Nach Beendigung des Studiums habe ich in einer Rehaklinik für Kinder mit dem Schwerpunkt Kardiologie und Onkologie angefangen, mich in meiner Arbeit mit dem Thema Familienorientierung auseinanderzusetzen. Als Sozialarbeiterin musste ich mir jede Region der Patient*innen und ihrer Familien neu erschließen, da wir bundesweit belegt wurden. Ich war mit sehr komplexen Versorgungsbedarfen, Lebenslagen und mit den Themen Leben und Tod konfrontiert. Schon hier brauchte ich eine systemübergreifende Perspektive und gute Vernetzungen. Dazu kam ein berufsbegleitendes Studium der Klinischen Sozialarbeit. 2004 bin ich nach Hamburg gezogen und war dort bei einem freien Träger der Jugendhilfe als Sozialarbeiterin in den ambulanten Hilfen zur Erziehung tätig. Im Zuge des Bundeskinderschutzgesetzes hatte sich auch mein Träger in den Frühen Hilfen engagiert, ein Sozialraumangebot und einen Arbeitskreis initiiert. Hinzu kam die Gründung des Projektes ‚Wellengang‘ mit dem Fokus auf Familien mit psychischen Belastungen. 2015 bin ich dann als Teamleitung zu einem Träger der Behindertenhilfe gewechselt. Hier haben wir Familien mit Kindern begleitet, die Förderung im Bereich der körperlichen, psychosozialen und kognitiven Entwicklung benötigten - also Eingliederungshilfe, Pflegeleistungen und Familienhilfe bekamen. Komplexe Lebenslagen, Integration von verschiedenen Hilfeleistungen und ein systemischer Blick auf die Familien waren hier wieder mein roter Faden.
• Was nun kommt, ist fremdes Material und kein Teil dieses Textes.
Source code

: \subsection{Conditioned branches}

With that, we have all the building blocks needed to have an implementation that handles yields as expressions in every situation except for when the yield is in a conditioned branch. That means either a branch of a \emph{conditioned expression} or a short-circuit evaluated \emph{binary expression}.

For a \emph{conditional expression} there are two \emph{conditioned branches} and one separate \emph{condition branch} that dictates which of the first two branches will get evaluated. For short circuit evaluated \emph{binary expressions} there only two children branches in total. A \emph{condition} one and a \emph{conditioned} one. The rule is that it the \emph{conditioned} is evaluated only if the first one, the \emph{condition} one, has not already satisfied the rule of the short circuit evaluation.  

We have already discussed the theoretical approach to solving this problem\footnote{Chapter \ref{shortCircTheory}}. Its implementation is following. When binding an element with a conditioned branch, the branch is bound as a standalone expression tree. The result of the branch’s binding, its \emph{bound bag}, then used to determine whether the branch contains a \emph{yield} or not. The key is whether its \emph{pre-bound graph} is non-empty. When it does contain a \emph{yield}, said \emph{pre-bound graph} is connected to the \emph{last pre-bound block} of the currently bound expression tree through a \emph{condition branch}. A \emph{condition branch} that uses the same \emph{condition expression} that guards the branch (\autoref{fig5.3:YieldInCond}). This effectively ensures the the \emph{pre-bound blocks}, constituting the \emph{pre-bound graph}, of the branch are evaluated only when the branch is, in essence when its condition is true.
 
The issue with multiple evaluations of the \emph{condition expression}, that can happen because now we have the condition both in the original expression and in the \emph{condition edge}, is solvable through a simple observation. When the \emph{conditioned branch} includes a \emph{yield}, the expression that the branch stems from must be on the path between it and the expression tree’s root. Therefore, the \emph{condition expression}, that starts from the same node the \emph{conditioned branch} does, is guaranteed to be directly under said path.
Nach zusätzlichen Qualifizierungen zur Kinderschutzfachkraft und Supervisorin habe ich dann den Schritt in die Freiberuflichkeit gewählt. Während der ganzen Jahre habe ich beim Arbeitskreis des PARITÄTISCHEN in Hamburg zum Thema Familien mit psychischen Belastungen mitgewirkt. Vor allem unter der Motivation, wie man das Thema strukturell in Hamburg voranbringen und sichtbar machen sowie mehr regelhafte Beratung und Hilfe für belastete Familien ermöglich kann, haben wir das Konzept zu A: aufklaren entwickelt (natürlich hieß es damals noch nicht so). Mit der Förderung durch die Auridis Stiftung, die vor allem in nachhaltige Projekte investiert, konnten wir im September 2019 unter dem Dach des Der PARITÄTISCHE Landesverband Hamburg starten.
Mit Mecklenburg-Vorpommern verbinde ich die wunderbare Ostsee, den Darß, eine gemeinsame ostdeutsche Sozialisation und natürlich die Lako KipsFam, wo ich vor allem die kollegiale Zusammenarbeit schätze.
Wie ist das Projekt in Hamburg verortet und wer gehört zu Ihren Netzwerkpartnern?
A: aufklaren ist ein dezentrales Projekt, das auf Landes- und Bezirksebene verortet ist.
Der PARITÄTISCHE Landesverband Hamburg bietet eine vielfältige Plattform, das Thema „Kinder psychisch erkrankter Eltern“ aufzugreifen und Initiative für diese Zielgruppe zu ergreifen.
Wir wollen eine gesamtgesellschaftliche Zuständigkeit fördern, Kinder und ihre psychisch erkrankten Eltern zu begleiten, Teilhabe und gesundes Aufwachsen zu ermöglichen. Dabei sind wir in vier Hamburger Bezirken aktiv, die statistisch eine hohe Konzentration von psychosozialen Belastungsfaktoren aufweisen. Wir arbeiten mit vier Trägern aus dem Bereich Kinder-, Jugend- und Eingliederungshilfe aus den Bezirken Wandsbek, Mitte, Altona und Harburg zusammen. Darüber hinaus bilden wir ein Netzwerk mit Einrichtungen der Frühen Hilfen, Kinderschutz, KipeE-spezialisierten Akteuren, der Suchthilfe, der ambulanten Sozialpsychiatrie und Kliniken mit Eltern-Kind-Stationen. Wir sind in engem Austausch mit den bezirklichen Jugendämtern in den Projektbezirken.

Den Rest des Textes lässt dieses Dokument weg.